Chapter 2
This chapter is about multiarmed bandits (MAB).
There are two kinds of feedbacks to a RL agent:
Evaluative feedback: how well did it act (a score).
Instructive feedback: best action it could do (a correct answer)
In MAP, the environment is a Markov chain, and thus the past does not influence the future. This makes it easy.
This is called nonassociative learning.
In general,
\[Q_t(a) \approx q_*(a) = \mathbb{E}(R_t | A_t = a)\]
$Q_t(a)$ is the estimate of $q_*(a)$, estimated at time $t$. It is updated as time goes on, hopefully approaching $q_*(a)$ better and better.
The greedy strategy is
\[A_t = \underset{a}{\operatorname{argmax}}Q_t(a)\]
The key is to estimate $Q_t$ accurately. There are several ways.
Sample average
\[Q_t(a) = \frac{\text{total reward from choosing a}}{\text{times of choosing a}} = \text{average reward from choosing a so far}\]
which gives the update rule
\[Q_{n+1} = Q_n + \frac{1}{n}(R_n - Q_n)\]
it is cast in the general form:
\[\text{new estimate} = \text{old estimate} + \text{step size} \times \text{error}\]
The number $\alpha = \frac 1 n$ is the step size for the sample average method, and it quantifies how much the latest error would affect the new estimate.
Early experience matters a lot, later a little.

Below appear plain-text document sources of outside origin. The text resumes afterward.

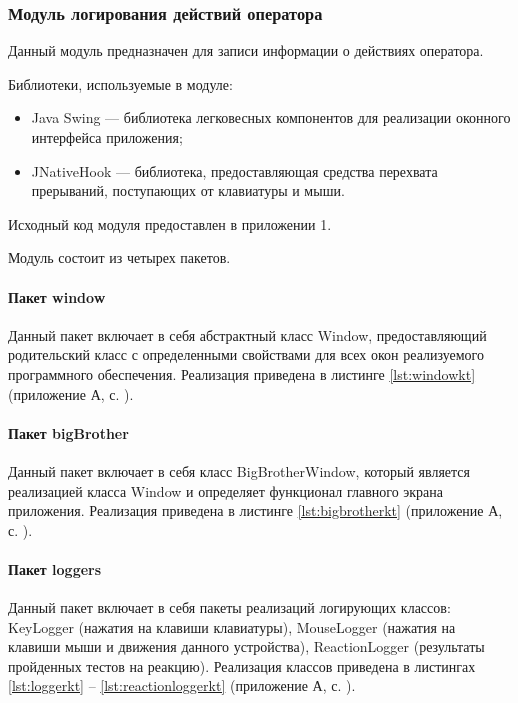 \subsubsection{Модуль логирования действий оператора}
Данный модуль предназначен для записи информации о действиях оператора.

Библиотеки, используемые в модуле:

\begin{itemize}[leftmargin=1.6\parindent]
\item Java Swing \cite{swing} --- библиотека легковесных компонентов для реализации оконного интерфейса приложения;
\item JNativeHook \cite{jnativehook} --- библиотека, предоставляющая средства перехвата прерываний, поступающих от клавиатуры и мыши.
\end{itemize}

Исходный код модуля предоставлен в приложении 1.

Модуль состоит из четырех пакетов.

\paragraph{Пакет window \newline}
Данный пакет включает в себя абстрактный класс Window, предоставляющий родительский класс с определенными свойствами для всех окон реализуемого программного обеспечения. Реализация приведена в листинге \ref{lst:windowkt} (приложение А, с. \pageref{chp:application-a}).

\paragraph{Пакет bigBrother \newline}
Данный пакет включает в себя класс BigBrotherWindow, который является реализацией класса Window и определяет функционал главного экрана приложения. Реализация приведена в листинге \ref{lst:bigbrotherkt} (приложение А, с. \pageref{chp:application-a}).

\paragraph{Пакет loggers \newline}
Данный пакет включает в себя пакеты реализаций логирующих классов: KeyLogger (нажатия на клавиши клавиатуры), MouseLogger (нажатия на клавиши мыши и движения данного устройства), ReactionLogger (результаты пройденных тестов на реакцию). Реализация классов приведена в листингах \ref{lst:loggerkt} -- \ref{lst:reactionloggerkt} (приложение А, с. \pageref{chp:application-a}).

Like old people that are hard to change.
Exponential recency weighted average
Set $\alpha$ constant, then we get
\[Q_{n+1} = Q_n + \alpha(R_n - Q_n)\]
By stochastic approximation theory, there's a theorem:
Theorem: If \(\sum_{n}^{} \alpha_n = \infty , \sum_n \alpha_n^2 < \infty \), then almost surely \(Q_n \to \text{true value}\)
For sample average, $\alpha_n = 1/n$ gives convergence. It's just the strong law of large numbers.
For constant $\alpha$, it does not converge, but that's the point, since it's supposed to respond to change.
Practically, this theorem is useless since the convergence is too slow.
Optimistic Initial Bias
By setting $Q_1$ big, the agent is encouraged to explore at first. It would keep trying the untried options, get disappointed, try another, get disappointed, until all have been tried. It's a cheap trick that works well enough, when you want the agent to explore more at the beginning.
Does not work for nonstationary bandits.
Upper Confidence Bound (UCB)
\[A_t = \underset{a}{\operatorname{argmax}}\left[ Q_t(a) + c\sqrt{\frac{\log t}{N_t(a)}} \right] \]
The parameter $c \ge 0$ measures the exploration rate of the agent. $c=0$ is completely greedy, and lage $c$ is explorative.
The term $\log t$ means that any option that's unexplored for long would appear more and more attractive, but older agents would be slower to have their curiosity awakened than newborns.
It's very good for MAB, but not so much for other problems.
Boltzmann Distribution
Turn the problem into a problem of thermodynamics!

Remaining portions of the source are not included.